I'll leave folks to discuss amongst yourselves, but I will say note that it's quite interesting that you're getting along best at the low end of the volume spectrum, choosing the exercises that are the hardest. Smile

-S

Sorry, yes shortened range of motion to focus on a particular muscle group. I think mentally and physically I get a lot more from increasing the leg press by 20kg per rotation rather than 5kg or a couple of reps on the leg extension.

I think it comes from a basis of doing DC where I can really apply myself to a single loading set. On tire II, if I squatted for example, I'd get 210kg (about 460lb) for 9 reps on the first set and then 6 reps on the second but I'd always feel like I'm holding something back. If I dropped the weight on the second set (to get a higher number of reps) I felt like I was always 'guessing' at the load (e.g. do I drop by 10% or 20%?) and would end up with variable increases in my log book each time the exercise cam round, so my first set might jump up by 1-2 reps where my second set might jump by 5-10kg and 1-2 reps.
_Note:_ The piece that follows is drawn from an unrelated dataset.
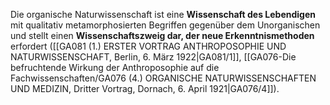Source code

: 
Die organische Naturwissenschaft ist eine **Wissenschaft des Lebendigen** mit qualitativ metamorphosierten Begriffen gegenüber dem Unorganischen und stellt einen **Wissenschaftszweig dar, der neue Erkenntnismethoden** erfordert ([[GA081 (1.) ERSTER VORTRAG ANTHROPOSOPHIE UND NATURWISSENSCHAFT, Berlin, 6. März 1922|GA081/1]], [[GA076-Die befruchtende Wirkung der Anthroposophie auf die Fachwissenschaften/GA076 (4.) ORGANISCHE NATURWISSENSCHAFTEN UND MEDIZIN, Dritter Vortrag, Dornach, 6. April 1921|GA076/4]]).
I think the tenancy is the further up the tiers that I go the more 'fluffy' exercises I tend to add, as I don't know how anyone could keep adding compounds and recover, which seem to impair recovery rather than create any additional benefit. For example, on Tier III my loading sets just seem to come to a grinding halt in terms on weight or rep increases. Perhaps I'm just getting close to my max strength levels and the loads are just hammering me into the ground so 8-10 years ago tier III might have been ideal.


(01-07-2016, 07:02 AM)Altamir Wrote: I couldn't agree more with your structure of Tier I for legs. It's pretty much how I run it. I try and place all my hardest lifts for MR and pump for tier one, and use compound movements for my quad and hamstring lifts. But exercise selection or intensity techniques on pump sets can make a Tier I more difficult than an "easy" Tier II.

I personally like to do (and have seen good results even before starting FT) from doing sort of wave volume. Progressing from Tier I to Tier III. Most of my blasts go I,II,II,II,II,II,III and then cruise. Tier I is hard, but for me, doesn't feel like the work load is challenging enough. I can certainly put more effort into each set at Tier I. Tier II seems to be my "sweet spot" where I can recover but still progress, the volume and the work load is challenging, but not crushing. Tier III for me is one week only. By then end I'm ready to tap out.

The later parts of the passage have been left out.